**WORK ORDER:** Could you set down exactly the lines of the data below, starting at the one that holds "4. 1 路 10/100M/1000M" and ending at the one that holds "14. 2 个 40 针", both included, and only those?

━━ INFORMATION SUPPLIED ━━

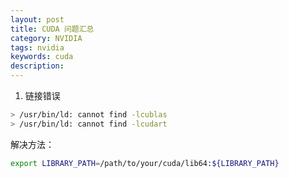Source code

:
 ```yaml
---
layout: post
title: CUDA 问题汇总
category: NVIDIA
tags: nvidia
keywords: cuda
description:
---
```


1.  链接错误

```bash
> /usr/bin/ld: cannot find -lcublas
> /usr/bin/ld: cannot find -lcudart
```

解决方法：

```bash
export LIBRARY_PATH=/path/to/your/cuda/lib64:${LIBRARY_PATH}
```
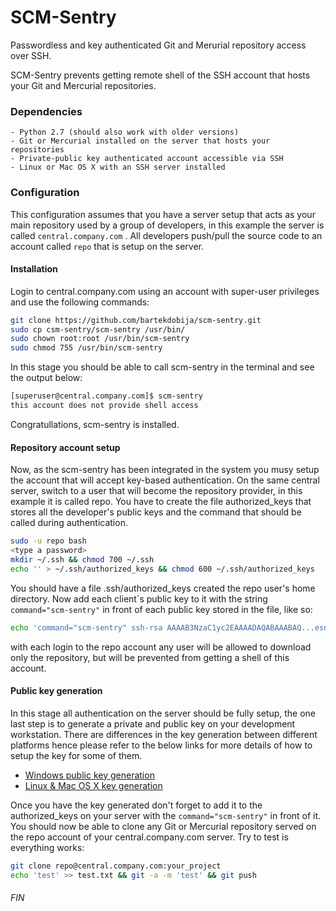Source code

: SCM-Sentry
==========

Passwordless and key authenticated Git and Merurial repository access over SSH.

SCM-Sentry prevents getting remote shell of the SSH account that hosts your Git and Mercurial repositories. 

### Dependencies
    - Python 2.7 (should also work with older versions)
    - Git or Mercurial installed on the server that hosts your repositories
    - Private-public key authenticated account accessible via SSH
    - Linux or Mac OS X with an SSH server installed

### Configuration
This configuration assumes that you have a server setup that acts as your main repository used by a group of developers, in this example the server is called ```central.company.com``` . All developers push/pull the source code to an account called ```repo``` that is setup on the server. 

#### Installation
Login to central.company.com using an account with super-user privileges and use the following commands:
```sh
git clone https://github.com/bartekdobija/scm-sentry.git
sudo cp csm-sentry/scm-sentry /usr/bin/ 
sudo chown root:root /usr/bin/scm-sentry
sudo chmod 755 /usr/bin/scm-sentry
```
In this stage you should be able to call scm-sentry in the terminal and see the output below:
```sh
[superuser@central.company.com]$ scm-sentry
this account does not provide shell access
```
Congratullations, scm-sentry is installed.

#### Repository account setup
Now, as the scm-sentry has been integrated in the system you musy setup the account that will accept key-based authentication.
On the same central server, switch to a user that will become the repository provider, in this example it is called repo. You have to create the file authorized_keys that stores all the developer's public keys and the command that should be called during authentication.
```sh
sudo -u repo bash
<type a password>
mkdir ~/.ssh && chmod 700 ~/.ssh 
echo '' > ~/.ssh/authorized_keys && chmod 600 ~/.ssh/authorized_keys

```
You should have a file .ssh/authorized_keys created the repo user's home directory. Now add each client`s public key to it with the string ```command="scm-sentry"``` in front of each public key stored in the file, like so:
```sh
echo 'command="scm-sentry" ssh-rsa AAAAB3NzaC1yc2EAAAADAQABAAABAQ...esn2albU+OD30GBxcUoYL+PKP1 developer1@company.com' >> ~/.ssh/authorized_keys
```
with each login to the repo account any user will be allowed to download only the repository, but will be prevented from getting a shell of this account.

#### Public key generation
In this stage all authentication on the server should be fully setup, the one last step is to generate a private and public key on your development workstation. There are differences in the key generation between different platforms hence please refer to the below links for more details of how to setup the key for some of them. 

- [Windows public key generation](http://www.codza.com/mercurial-with-ssh-setup-on-windows)
- [Linux & Mac OS X key generation](http://rcsg-gsir.imsb-dsgi.nrc-cnrc.gc.ca/documents/internet/node31.html)

Once you have the key generated don't forget to add it to the authorized_keys on your server with the ```command="scm-sentry"``` in front of it. You should now be able to clone any Git or Mercurial repository served on the repo account of your central.company.com server. Try to test is everything works:
```sh
git clone repo@central.company.com:your_project
echo 'test' >> test.txt && git -a -m 'test' && git push
```

###### FIN
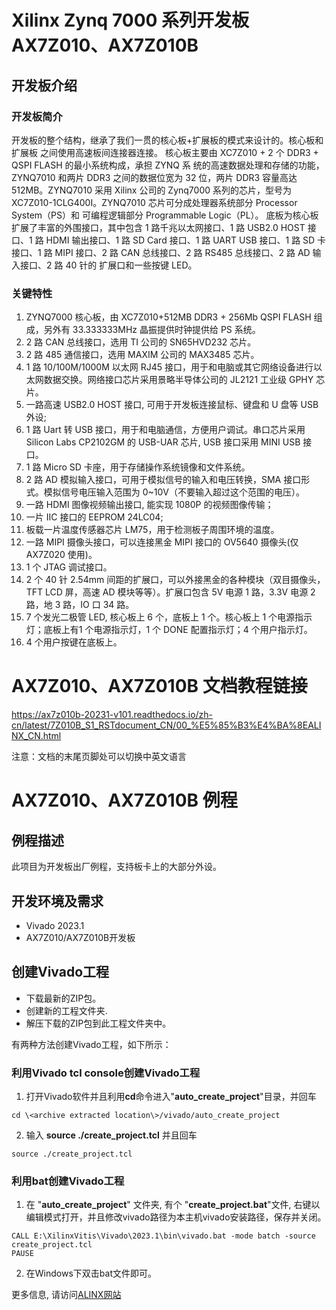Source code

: # Xilinx Zynq 7000 系列开发板AX7Z010、AX7Z010B  
## 开发板介绍
### 开发板简介
开发板的整个结构，继承了我们一贯的核心板+扩展板的模式来设计的。核心板和扩展板
之间使用高速板间连接器连接。
核心板主要由 XC7Z010 + 2 个 DDR3 + QSPI FLASH 的最小系统构成，承担 ZYNQ 系
统的高速数据处理和存储的功能， ZYNQ7010 和两片 DDR3 之间的数据位宽为 32 位，两片
DDR3 容量高达 512MB。ZYNQ7010 采用 Xilinx 公司的 Zynq7000 系列的芯片，型号为
XC7Z010-1CLG400I。ZYNQ7010 芯片可分成处理器系统部分 Processor System（PS）和
可编程逻辑部分 Programmable Logic（PL）。
底板为核心板扩展了丰富的外围接口，其中包含 1 路千兆以太网接口、1 路 USB2.0 HOST
接口、1 路 HDMI 输出接口、1 路 SD Card 接口、1 路 UART USB 接口、1 路 SD 卡接口、1
路 MIPI 接口、2 路 CAN 总线接口、2 路 RS485 总线接口、2 路 AD 输入接口、2 路 40 针的
扩展口和一些按键 LED。
### 关键特性
  1. ZYNQ7000 核心板，由 XC7Z010+512MB DDR3 + 256Mb QSPI FLASH 组成，另外有 33.333333MHz 晶振提供时钟提供给 PS 系统。 
  2. 2 路 CAN 总线接口，选用 TI 公司的 SN65HVD232 芯片。   
  3. 2 路 485 通信接口，选用 MAXIM 公司的 MAX3485 芯片。 
  4. 1 路 10/100M/1000M 以太网 RJ45 接口，用于和电脑或其它网络设备进行以太网数据交换。网络接口芯片采用景略半导体公司的 JL2121 工业级 GPHY 芯片。   
  5. 一路高速 USB2.0 HOST 接口, 可用于开发板连接鼠标、键盘和 U 盘等 USB 外设;   
  6. 1 路 Uart 转 USB 接口，用于和电脑通信，方便用户调试。串口芯片采用 Silicon Labs CP2102GM 的 USB-UAR 芯片, USB 接口采用 MINI USB 接口。 
  7. 1 路 Micro SD 卡座，用于存储操作系统镜像和文件系统。  
  8. 2 路 AD 模拟输入接口，可用于模拟信号的输入和电压转换，SMA 接口形式。模拟信号电压输入范围为 0~10V（不要输入超过这个范围的电压）。 
  9. 一路 HDMI 图像视频输出接口, 能实现 1080P 的视频图像传输； 
  10. 一片 IIC 接口的 EEPROM 24LC04;  
  11. 板载一片温度传感器芯片 LM75，用于检测板子周围环境的温度。
  12. 一路 MIPI 摄像头接口，可以连接黑金 MIPI 接口的 OV5640 摄像头(仅 AX7Z020 使用)。
  13. 1 个 JTAG 调试接口。 
  14. 2 个 40 针 2.54mm 间距的扩展口，可以外接黑金的各种模块（双目摄像头，TFT LCD 屏，高速 AD 模块等等）。扩展口包含 5V 电源 1 路，3.3V 电源 2 路，地 3 路，IO 口 34 路。  
  15. 7 个发光二极管 LED, 核心板上 6 个，底板上 1 个。核心板上 1 个电源指示灯；底板上有1 个电源指示灯，1 个 DONE 配置指示灯；4 个用户指示灯。   
  16. 4 个用户按键在底板上。

# AX7Z010、AX7Z010B 文档教程链接
https://ax7z010b-20231-v101.readthedocs.io/zh-cn/latest/7Z010B_S1_RSTdocument_CN/00_%E5%85%B3%E4%BA%8EALINX_CN.html

 注意：文档的末尾页脚处可以切换中英文语言

# AX7Z010、AX7Z010B 例程
## 例程描述
此项目为开发板出厂例程，支持板卡上的大部分外设。
## 开发环境及需求
* Vivado 2023.1
* AX7Z010/AX7Z010B开发板
## 创建Vivado工程
* 下载最新的ZIP包。
* 创建新的工程文件夹.
* 解压下载的ZIP包到此工程文件夹中。


有两种方法创建Vivado工程，如下所示：
### 利用Vivado tcl console创建Vivado工程
1. 打开Vivado软件并且利用**cd**命令进入"**auto_create_project**"目录，并回车
```
cd \<archive extracted location\>/vivado/auto_create_project
```
2. 输入 **source ./create_project.tcl** 并且回车
```
source ./create_project.tcl
```

### 利用bat创建Vivado工程
1. 在 "**auto_create_project**" 文件夹, 有个 "**create_project.bat**"文件, 右键以编辑模式打开，并且修改vivado路径为本主机vivado安装路径，保存并关闭。
```
CALL E:\XilinxVitis\Vivado\2023.1\bin\vivado.bat -mode batch -source create_project.tcl
PAUSE
```
2. 在Windows下双击bat文件即可。


更多信息, 请访问[ALINX网站](https://www.alinx.com)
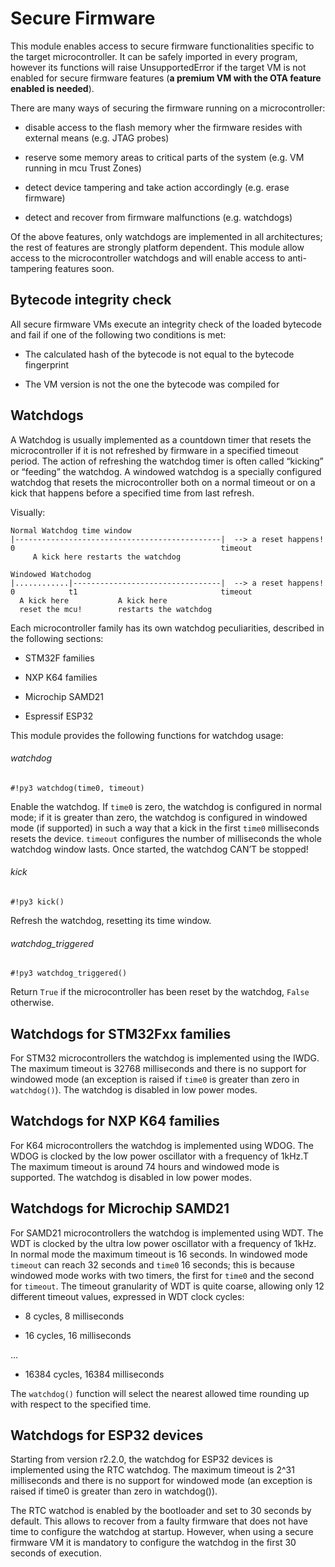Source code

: # Secure Firmware

This module enables access to secure firmware functionalities specific to the target microcontroller.
It can be safely imported in every program, however its functions will raise UnsupportedError if the target VM is not enabled
for secure firmware features (**a premium VM with the OTA feature enabled is needed**).

There are many ways of securing the firmware running on a microcontroller:


* disable access to the flash memory wher the firmware resides with external means (e.g. JTAG probes)


* reserve some memory areas to critical parts of the system (e.g. VM running in mcu Trust Zones)


* detect device tampering and take action accordingly (e.g. erase firmware)


* detect and recover from firmware malfunctions (e.g. watchdogs)

Of the above features, only watchdogs are implemented in all architectures; the rest of features are strongly platform dependent.
This module allow access to the microcontroller watchdogs and will enable access to anti-tampering features soon.

## Bytecode integrity check

All secure firmware VMs execute an integrity check of the loaded bytecode and fail if one of the following two conditions is met:


* The calculated hash of the bytecode is not equal to the bytecode fingerprint


* The VM version is not the one the bytecode was compiled for

## Watchdogs

A Watchdog is usually implemented as a countdown timer that resets the microcontroller if it is not refreshed by firmware in a specified timeout period.
The action of refreshing the watchdog timer is often called “kicking” or “feeding” the watchdog. A windowed watchdog is a specially configured watchdog that resets the microcontroller
both on a normal timeout or on a kick that happens before a specified time from last refresh.

Visually:

```
Normal Watchdog time window
|----------------------------------------------|  --> a reset happens!
0                                              timeout
     A kick here restarts the watchdog

Windowed Watchodog
|............|---------------------------------|  --> a reset happens!
0            t1                                timeout
  A kick here           A kick here
  reset the mcu!        restarts the watchdog
```

Each microcontroller family has its own watchdog peculiarities, described in the following sections:


* STM32F families


* NXP K64 families


* Microchip SAMD21


* Espressif ESP32

This module provides the following functions for watchdog usage:

###### watchdog

```#!py3 watchdog(time0, timeout)```

Enable the watchdog. If `time0` is zero, the watchdog is configured in normal mode; if it is greater than zero, the watchdog is configured in windowed mode (if supported) in such a way that a kick in the first `time0` milliseconds resets the device.
`timeout` configures the number of milliseconds the whole watchdog window lasts. Once started, the watchdog CAN’T be stopped!

###### kick

```#!py3 kick()```

Refresh the watchdog, resetting its time window.

###### watchdog_triggered

```#!py3 watchdog_triggered()```

Return `True` if the microcontroller has been reset by the watchdog, `False` otherwise.

## Watchdogs for STM32Fxx families

For STM32 microcontrollers the watchdog is implemented using the IWDG. The maximum timeout is 32768 milliseconds and there is no support for windowed mode (an exception is raised if `time0` is greater than zero in `watchdog()`).
The watchdog is disabled in low power modes.

## Watchdogs for NXP K64 families

For K64 microcontrollers the watchdog is implemented using WDOG. The WDOG is clocked by the low power oscillator with a frequency of 1kHz.T The maximum timeout is around 74 hours and windowed mode is supported.
The watchdog is disabled in low power modes.

## Watchdogs for Microchip SAMD21

For SAMD21 microcontrollers the watchdog is implemented using WDT. The WDT is clocked by the ultra low power oscillator with a frequency of 1kHz. In normal mode the maximum timeout is 16 seconds. In windowed mode `timeout` can reach 32 seconds and `time0` 16 seconds; this is because windowed mode works with two timers, the first for `time0` and the second for `timeout`.
The timeout granularity of WDT is quite coarse, allowing only 12 different timeout values, expressed in WDT clock cycles:


* 8 cycles, 8 milliseconds


* 16 cycles, 16 milliseconds

…


* 16384 cycles, 16384 milliseconds

The `watchdog()` function will select the nearest allowed time rounding up with respect to the specified time.

## Watchdogs for ESP32 devices

Starting from version r2.2.0, the watchdog for ESP32 devices is implemented using the RTC watchdog. The maximum timeout is 2^31 milliseconds and there is no support for windowed mode (an exception is raised if time0 is greater than zero in watchdog()).

The RTC watchod is enabled by the bootloader and set to 30 seconds by default. This allows to recover from a faulty firmware that does not have time to configure
the watchdog at startup. However, when using a secure firmware VM it is mandatory to configure the watchdog in the first 30 seconds of execution.
<!--stackedit_data:
eyJoaXN0b3J5IjpbLTE0MTUwNDU2NjBdfQ==
-->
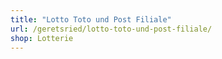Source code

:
 ```yaml
---
title: "Lotto Toto und Post Filiale"
url: /geretsried/lotto-toto-und-post-filiale/
shop: Lotterie
---
```

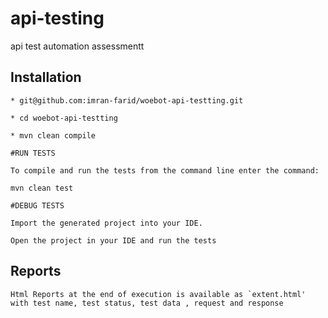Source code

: # api-testing
api test automation assessmentt

## Installation
 ```
* git@github.com:imran-farid/woebot-api-testting.git

* cd woebot-api-testting

* mvn clean compile

#RUN TESTS

To compile and run the tests from the command line enter the command:

mvn clean test

#DEBUG TESTS

Import the generated project into your IDE.

Open the project in your IDE and run the tests

```

## Reports

```
Html Reports at the end of execution is available as `extent.html'
with test name, test status, test data , request and response
```
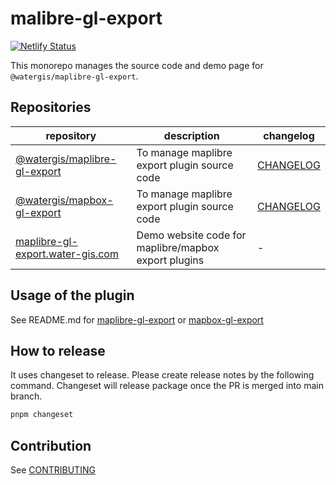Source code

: # malibre-gl-export

[![Netlify Status](https://api.netlify.com/api/v1/badges/2ca781c3-2680-4c17-9219-4992c1f2a44e/deploy-status)](https://app.netlify.com/sites/maplibre-gl-export/deploys)

This monorepo manages the source code and demo page for `@watergis/maplibre-gl-export`.

## Repositories

| repository | description | changelog |
|---|---|---|
|[@watergis/maplibre-gl-export](./packages/maplibre-gl-export/)| To manage maplibre export plugin source code|[CHANGELOG](./packages/maplibre-gl-export/CHANGELOG.md)|
|[@watergis/mapbox-gl-export](./packages/mapbox-gl-export/)| To manage maplibre export plugin source code|[CHANGELOG](./packages/mapbox-gl-export/CHANGELOG.md)|
|[maplibre-gl-export.water-gis.com](./sites/maplibre-gl-export.water-gis.com/)| Demo website code for maplibre/mapbox export plugins |-|

## Usage of the plugin

See README.md for [maplibre-gl-export](./packages/maplibre-gl-export) or [mapbox-gl-export](./packages/mapbox-gl-export)

## How to release

It uses changeset to release. Please create release notes by the following command. Changeset will release package once the PR is merged into main branch.

```zsh
pnpm changeset
```

## Contribution

See [CONTRIBUTING](./.github/CONTRIBUTING.md)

━━━

**TASK OUTPUT:**
  4. 1 路 10/100M/1000M 以太网 RJ45 接口，用于和电脑或其它网络设备进行以太网数据交换。网络接口芯片采用景略半导体公司的 JL2121 工业级 GPHY 芯片。   
  5. 一路高速 USB2.0 HOST 接口, 可用于开发板连接鼠标、键盘和 U 盘等 USB 外设;   
  6. 1 路 Uart 转 USB 接口，用于和电脑通信，方便用户调试。串口芯片采用 Silicon Labs CP2102GM 的 USB-UAR 芯片, USB 接口采用 MINI USB 接口。 
  7. 1 路 Micro SD 卡座，用于存储操作系统镜像和文件系统。  
  8. 2 路 AD 模拟输入接口，可用于模拟信号的输入和电压转换，SMA 接口形式。模拟信号电压输入范围为 0~10V（不要输入超过这个范围的电压）。 
  9. 一路 HDMI 图像视频输出接口, 能实现 1080P 的视频图像传输； 
  10. 一片 IIC 接口的 EEPROM 24LC04;  
  11. 板载一片温度传感器芯片 LM75，用于检测板子周围环境的温度。
  12. 一路 MIPI 摄像头接口，可以连接黑金 MIPI 接口的 OV5640 摄像头(仅 AX7Z020 使用)。
  13. 1 个 JTAG 调试接口。 
  14. 2 个 40 针 2.54mm 间距的扩展口，可以外接黑金的各种模块（双目摄像头，TFT LCD 屏，高速 AD 模块等等）。扩展口包含 5V 电源 1 路，3.3V 电源 2 路，地 3 路，IO 口 34 路。  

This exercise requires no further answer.